Pero anteriormente, el papa Urbano IV había sido, en Bélgica, el confesor de santa Juliana de Mont Cornillon: es a ella a quien hay que atribuir el mérito de haber pedido al papa la institución de esta fiesta.

Huérfana, había sido recogida, a la edad de cinco años, con su hermana Inés, un año mayor que ella, por las agustinas de Mont-Cornillon, cerca de Lieja. Como las religiosas se dedicaban a cuidar leprosos, ellas fueron alojadas al principio en una granja. Pero a los catorce años, Juliana fue admitida entre las monjas.

Una visión, con la que ella fue favorecida dos años más tarde, está en el origen de sus esfuerzos por hacer instituir el Corpus Christi en honor del Santo Sacramento.

Sin embargo, al convertirse en priora, Juliana se encontró con crueles incomprensiones: fue tratada de falsa visionaria. Sus visiones, y su interpretación rigurosa de la regla agustiniana, provocaron su expulsión por dos veces del monasterio.

La primera vez, el obispo la volvió a llamar. La segunda, en 1248, se refugió en Namur, en un monasterio cisterciense, antes de abrazar la vida de eremita reclusa, en Fosses.

La abadía cisterciense de Villers, entre Bruselas y Namur, le ofreció sepultura, por ello la iconografía la representa vestida con el hábito de los cistercienses.

Mientras tanto, transmitido por la beata Eva de Lieja (+ v. 1266), sus esfuerzos no fueron en vanos, pues la fiesta del Santo Sacramento fue introducida en la diócesis.

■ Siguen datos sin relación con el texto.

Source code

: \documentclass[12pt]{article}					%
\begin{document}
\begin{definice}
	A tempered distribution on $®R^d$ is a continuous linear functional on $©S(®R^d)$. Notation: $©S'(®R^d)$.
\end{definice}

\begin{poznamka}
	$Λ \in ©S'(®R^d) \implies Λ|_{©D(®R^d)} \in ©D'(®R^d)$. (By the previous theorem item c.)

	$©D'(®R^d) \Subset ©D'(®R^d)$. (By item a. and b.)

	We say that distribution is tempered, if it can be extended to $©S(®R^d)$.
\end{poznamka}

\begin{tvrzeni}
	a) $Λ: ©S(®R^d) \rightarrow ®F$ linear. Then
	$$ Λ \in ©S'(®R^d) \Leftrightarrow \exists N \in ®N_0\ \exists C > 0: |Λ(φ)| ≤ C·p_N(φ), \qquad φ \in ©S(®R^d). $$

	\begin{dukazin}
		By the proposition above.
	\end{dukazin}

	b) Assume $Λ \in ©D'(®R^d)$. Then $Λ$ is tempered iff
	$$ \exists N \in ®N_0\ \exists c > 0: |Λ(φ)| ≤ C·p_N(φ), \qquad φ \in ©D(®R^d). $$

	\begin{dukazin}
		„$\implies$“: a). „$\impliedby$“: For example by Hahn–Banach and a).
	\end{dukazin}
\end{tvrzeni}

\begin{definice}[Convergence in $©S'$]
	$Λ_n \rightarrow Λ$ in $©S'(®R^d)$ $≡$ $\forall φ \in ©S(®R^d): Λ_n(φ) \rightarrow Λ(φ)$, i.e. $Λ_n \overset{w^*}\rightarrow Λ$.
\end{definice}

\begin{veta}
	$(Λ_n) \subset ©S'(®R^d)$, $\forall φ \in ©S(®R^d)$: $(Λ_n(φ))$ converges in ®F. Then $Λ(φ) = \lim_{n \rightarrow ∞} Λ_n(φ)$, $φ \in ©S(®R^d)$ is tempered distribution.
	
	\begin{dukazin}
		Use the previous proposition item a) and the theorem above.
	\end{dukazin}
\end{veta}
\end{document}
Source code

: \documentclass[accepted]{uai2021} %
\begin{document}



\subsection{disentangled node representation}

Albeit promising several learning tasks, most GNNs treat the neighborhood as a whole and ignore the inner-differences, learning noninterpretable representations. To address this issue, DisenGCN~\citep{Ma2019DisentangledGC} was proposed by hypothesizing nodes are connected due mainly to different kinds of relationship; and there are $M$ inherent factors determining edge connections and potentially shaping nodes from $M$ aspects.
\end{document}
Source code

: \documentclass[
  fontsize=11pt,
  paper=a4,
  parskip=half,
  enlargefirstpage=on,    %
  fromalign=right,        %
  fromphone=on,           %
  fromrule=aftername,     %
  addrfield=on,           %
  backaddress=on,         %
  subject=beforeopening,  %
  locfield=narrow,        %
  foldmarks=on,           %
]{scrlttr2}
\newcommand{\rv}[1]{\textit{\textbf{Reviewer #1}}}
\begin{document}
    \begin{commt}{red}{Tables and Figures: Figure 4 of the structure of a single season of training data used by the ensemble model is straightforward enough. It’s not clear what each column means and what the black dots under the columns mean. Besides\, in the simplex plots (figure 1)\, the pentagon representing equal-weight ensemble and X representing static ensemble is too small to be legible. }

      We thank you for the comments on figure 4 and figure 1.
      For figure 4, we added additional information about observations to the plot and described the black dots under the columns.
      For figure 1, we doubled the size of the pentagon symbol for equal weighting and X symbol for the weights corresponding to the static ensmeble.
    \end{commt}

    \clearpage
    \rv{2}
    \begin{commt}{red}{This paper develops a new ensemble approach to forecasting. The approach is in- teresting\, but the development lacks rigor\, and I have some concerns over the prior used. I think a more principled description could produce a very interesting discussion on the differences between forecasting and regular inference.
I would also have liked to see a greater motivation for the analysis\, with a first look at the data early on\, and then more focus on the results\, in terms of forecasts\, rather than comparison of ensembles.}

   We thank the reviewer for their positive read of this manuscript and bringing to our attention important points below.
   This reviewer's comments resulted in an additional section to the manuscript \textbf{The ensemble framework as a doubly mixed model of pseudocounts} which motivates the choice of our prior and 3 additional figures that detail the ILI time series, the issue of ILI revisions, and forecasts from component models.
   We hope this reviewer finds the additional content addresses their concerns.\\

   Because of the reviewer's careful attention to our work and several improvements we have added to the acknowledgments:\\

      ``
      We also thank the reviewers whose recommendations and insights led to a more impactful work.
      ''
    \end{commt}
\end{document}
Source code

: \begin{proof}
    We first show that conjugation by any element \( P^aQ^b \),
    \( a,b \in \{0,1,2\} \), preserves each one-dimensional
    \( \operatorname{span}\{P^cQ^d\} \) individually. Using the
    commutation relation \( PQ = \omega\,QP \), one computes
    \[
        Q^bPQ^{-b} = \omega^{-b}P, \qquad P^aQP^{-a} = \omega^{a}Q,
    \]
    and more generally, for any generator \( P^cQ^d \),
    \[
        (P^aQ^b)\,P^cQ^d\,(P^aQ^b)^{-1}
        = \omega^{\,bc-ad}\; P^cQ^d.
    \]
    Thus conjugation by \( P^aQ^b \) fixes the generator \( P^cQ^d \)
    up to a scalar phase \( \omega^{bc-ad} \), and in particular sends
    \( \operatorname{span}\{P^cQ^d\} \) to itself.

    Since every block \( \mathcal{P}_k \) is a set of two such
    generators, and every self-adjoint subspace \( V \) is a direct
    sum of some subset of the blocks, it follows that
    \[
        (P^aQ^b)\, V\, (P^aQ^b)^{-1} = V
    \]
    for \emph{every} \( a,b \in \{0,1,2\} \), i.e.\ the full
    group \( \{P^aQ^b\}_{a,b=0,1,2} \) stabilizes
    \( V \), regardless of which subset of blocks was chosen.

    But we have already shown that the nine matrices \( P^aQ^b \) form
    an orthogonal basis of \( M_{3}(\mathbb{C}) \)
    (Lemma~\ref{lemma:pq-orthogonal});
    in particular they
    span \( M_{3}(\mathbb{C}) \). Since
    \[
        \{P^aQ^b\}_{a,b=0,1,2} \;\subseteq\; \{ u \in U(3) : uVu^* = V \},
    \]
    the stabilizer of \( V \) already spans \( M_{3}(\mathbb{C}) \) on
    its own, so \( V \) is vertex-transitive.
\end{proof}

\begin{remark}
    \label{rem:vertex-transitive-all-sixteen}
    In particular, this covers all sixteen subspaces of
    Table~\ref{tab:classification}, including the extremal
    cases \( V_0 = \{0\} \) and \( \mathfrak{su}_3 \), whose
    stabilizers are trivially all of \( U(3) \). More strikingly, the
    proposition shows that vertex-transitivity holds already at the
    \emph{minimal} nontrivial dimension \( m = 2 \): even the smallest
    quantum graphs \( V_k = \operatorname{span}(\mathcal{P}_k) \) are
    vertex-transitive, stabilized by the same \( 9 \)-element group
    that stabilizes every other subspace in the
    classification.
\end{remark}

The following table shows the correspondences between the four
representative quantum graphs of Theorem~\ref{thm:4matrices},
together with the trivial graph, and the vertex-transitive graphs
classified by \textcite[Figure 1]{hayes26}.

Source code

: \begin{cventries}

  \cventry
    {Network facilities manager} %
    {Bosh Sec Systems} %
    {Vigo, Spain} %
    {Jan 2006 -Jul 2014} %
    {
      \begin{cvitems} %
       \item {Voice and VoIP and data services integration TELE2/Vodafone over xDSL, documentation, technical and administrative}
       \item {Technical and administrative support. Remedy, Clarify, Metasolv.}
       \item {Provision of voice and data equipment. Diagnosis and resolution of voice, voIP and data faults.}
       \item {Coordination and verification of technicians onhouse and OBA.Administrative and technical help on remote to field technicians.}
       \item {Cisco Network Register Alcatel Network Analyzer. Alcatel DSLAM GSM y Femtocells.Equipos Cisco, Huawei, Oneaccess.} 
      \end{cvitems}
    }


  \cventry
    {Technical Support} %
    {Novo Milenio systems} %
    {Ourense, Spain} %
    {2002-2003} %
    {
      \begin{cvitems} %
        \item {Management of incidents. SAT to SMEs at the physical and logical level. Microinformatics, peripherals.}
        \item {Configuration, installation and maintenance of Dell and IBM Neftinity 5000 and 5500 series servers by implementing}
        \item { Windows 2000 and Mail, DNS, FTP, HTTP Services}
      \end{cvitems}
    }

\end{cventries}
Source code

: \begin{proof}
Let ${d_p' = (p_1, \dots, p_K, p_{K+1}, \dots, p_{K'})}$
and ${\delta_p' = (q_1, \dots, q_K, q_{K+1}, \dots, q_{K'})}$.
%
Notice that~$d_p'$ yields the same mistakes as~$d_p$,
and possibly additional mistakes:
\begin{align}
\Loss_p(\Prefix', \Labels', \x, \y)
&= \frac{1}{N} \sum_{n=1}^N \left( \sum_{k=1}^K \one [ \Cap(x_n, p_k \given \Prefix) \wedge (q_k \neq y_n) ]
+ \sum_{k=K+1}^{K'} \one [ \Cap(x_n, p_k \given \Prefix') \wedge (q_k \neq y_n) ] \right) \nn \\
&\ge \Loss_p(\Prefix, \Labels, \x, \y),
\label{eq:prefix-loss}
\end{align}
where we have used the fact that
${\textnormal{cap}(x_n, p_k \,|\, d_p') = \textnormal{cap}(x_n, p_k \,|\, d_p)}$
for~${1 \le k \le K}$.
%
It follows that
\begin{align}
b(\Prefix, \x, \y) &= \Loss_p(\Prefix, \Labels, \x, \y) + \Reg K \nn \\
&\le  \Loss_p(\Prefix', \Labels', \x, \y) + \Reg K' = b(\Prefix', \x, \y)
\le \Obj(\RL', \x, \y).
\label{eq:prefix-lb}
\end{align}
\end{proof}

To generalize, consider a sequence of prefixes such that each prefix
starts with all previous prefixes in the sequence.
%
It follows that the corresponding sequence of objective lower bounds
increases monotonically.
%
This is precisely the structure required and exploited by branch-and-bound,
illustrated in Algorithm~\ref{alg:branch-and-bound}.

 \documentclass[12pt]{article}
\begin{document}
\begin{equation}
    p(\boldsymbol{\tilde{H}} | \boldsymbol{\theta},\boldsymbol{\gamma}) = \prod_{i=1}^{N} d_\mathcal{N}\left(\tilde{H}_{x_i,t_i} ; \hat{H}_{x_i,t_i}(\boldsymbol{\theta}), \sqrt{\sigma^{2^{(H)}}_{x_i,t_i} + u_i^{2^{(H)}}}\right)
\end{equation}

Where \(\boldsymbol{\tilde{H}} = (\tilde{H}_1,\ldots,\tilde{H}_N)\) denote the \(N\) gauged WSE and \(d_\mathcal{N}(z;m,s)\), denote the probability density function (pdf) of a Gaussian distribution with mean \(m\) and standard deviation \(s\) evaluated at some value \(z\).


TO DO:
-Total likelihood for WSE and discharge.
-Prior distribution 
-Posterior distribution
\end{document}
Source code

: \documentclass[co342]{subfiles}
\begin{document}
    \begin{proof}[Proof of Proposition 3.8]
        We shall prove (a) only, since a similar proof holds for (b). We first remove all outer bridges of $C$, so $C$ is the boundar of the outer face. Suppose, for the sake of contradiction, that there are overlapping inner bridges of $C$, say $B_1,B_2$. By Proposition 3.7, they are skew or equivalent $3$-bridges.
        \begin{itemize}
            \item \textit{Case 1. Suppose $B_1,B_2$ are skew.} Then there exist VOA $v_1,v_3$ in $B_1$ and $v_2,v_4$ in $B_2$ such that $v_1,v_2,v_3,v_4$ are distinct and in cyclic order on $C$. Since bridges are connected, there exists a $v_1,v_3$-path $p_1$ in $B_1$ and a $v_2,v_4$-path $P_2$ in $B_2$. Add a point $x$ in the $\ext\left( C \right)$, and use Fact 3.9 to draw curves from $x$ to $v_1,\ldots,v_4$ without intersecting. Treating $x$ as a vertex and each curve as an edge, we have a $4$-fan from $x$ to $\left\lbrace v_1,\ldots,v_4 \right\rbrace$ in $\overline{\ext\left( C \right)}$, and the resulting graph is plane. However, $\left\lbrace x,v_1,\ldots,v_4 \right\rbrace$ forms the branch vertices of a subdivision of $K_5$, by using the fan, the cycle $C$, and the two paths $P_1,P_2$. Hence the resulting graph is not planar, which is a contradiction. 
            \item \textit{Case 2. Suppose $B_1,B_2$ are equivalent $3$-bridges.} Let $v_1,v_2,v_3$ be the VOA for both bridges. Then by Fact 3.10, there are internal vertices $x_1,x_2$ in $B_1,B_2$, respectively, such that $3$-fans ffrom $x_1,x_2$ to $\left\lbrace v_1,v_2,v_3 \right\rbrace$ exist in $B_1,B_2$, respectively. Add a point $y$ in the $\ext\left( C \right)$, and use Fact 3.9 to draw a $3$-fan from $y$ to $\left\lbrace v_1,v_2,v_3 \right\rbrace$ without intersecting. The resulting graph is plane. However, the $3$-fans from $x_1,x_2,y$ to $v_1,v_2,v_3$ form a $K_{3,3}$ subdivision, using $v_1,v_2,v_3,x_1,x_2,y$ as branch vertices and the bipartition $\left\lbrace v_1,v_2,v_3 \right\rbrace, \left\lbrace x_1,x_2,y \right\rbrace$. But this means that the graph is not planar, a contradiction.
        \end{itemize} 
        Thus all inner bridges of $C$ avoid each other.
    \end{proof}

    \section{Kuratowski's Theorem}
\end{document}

Y fue extendida a toda la Iglesia por Urbano IV, seis años después de su muerte. Fue él quien celebró el primer Corpus en Orvieto, con gran solemnidad.

La solemnidad del Corpus Domini se remonta en efecto a 1264, cuando se acogieron las devociones eucarísticas nacidas en los siglos XII y XIII, en reacción contra las dostrinas que negaban la presencia real de Cristo en el pan y el vino consagrados.

A esta época se remonta también el “milagro de Bolsena”, ciudad junto al lago que lleva su nombre, en el Lacio, al norte de Roma. Un sacerdote de Bohemia, Pedro de Praga, dudó de la presencia real de Cristo en la Eucaristía, mientras celebraba la misa: vio entonces gotas de sangre manar de la hostia, manchando el lienzo del altar y la piedra. Informado del hecho, el papa pidió que se le remitieran los lienzos sagrados y se desplazó él mismo a recibirlos, acompañado por toda la corte pontificia.

Los acontecimientos se relatan en los frescos de la catedral de Orvieto. Gran parte de las reliquias se conservan allí: la hostia, el corporal y los purificadores de lino.

En Bolsena se puede ver aún el altar del milagro en la basílica de Santa Cristina, así como las piedras manchadas de sangre.